Stored data entries
====
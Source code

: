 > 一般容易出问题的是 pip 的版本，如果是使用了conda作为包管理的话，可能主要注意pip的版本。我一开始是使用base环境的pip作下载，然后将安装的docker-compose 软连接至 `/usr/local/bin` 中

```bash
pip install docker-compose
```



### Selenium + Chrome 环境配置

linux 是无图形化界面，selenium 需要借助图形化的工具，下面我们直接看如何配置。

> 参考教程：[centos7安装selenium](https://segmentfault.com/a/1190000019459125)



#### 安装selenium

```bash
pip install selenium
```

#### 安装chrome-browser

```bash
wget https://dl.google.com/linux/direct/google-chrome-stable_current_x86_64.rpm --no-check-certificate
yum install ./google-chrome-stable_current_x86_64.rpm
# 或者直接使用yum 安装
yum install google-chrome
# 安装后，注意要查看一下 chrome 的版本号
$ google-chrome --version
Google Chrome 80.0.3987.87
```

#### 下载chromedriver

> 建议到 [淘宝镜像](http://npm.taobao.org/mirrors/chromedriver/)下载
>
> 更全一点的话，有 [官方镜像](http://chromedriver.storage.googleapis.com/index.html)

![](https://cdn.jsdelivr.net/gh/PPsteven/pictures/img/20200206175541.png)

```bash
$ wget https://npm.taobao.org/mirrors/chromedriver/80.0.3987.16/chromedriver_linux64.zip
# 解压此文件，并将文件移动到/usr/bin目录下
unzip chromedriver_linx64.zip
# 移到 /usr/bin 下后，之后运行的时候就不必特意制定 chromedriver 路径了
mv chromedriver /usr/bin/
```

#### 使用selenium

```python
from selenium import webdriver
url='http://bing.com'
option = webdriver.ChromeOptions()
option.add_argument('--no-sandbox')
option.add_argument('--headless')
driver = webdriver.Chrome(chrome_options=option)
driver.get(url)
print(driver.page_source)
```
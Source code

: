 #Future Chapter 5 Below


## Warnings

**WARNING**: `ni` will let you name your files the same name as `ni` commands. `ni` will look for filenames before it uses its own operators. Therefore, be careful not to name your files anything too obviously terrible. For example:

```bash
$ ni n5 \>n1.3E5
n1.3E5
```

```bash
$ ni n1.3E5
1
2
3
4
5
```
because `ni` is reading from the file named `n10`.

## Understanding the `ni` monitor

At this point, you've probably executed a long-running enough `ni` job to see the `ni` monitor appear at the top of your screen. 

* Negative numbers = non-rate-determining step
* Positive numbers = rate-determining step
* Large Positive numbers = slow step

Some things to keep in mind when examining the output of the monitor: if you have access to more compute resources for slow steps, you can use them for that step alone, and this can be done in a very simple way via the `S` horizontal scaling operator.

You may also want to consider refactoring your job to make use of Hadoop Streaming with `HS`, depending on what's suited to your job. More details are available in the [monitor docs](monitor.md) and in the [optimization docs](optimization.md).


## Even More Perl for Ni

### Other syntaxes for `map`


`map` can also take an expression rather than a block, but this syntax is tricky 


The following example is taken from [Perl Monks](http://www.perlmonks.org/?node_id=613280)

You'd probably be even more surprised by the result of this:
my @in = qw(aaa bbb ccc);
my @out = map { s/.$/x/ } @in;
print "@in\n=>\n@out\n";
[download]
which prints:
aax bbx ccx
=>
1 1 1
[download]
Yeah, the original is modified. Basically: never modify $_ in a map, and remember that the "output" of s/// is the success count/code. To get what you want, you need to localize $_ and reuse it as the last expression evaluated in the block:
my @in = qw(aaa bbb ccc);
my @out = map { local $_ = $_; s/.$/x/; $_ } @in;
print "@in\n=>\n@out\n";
====
## [WHAT THE TASK REQUIRES]
In the data above, find the line that contains "## Even More Perl for Ni" and the line that contains "The following example". Repeat exactly those lines and every line between them, and only those.

## [ANSWER SECTION]
## Even More Perl for Ni

### Other syntaxes for `map`


`map` can also take an expression rather than a block, but this syntax is tricky 


The following example is taken from [Perl Monks](http://www.perlmonks.org/?node_id=613280)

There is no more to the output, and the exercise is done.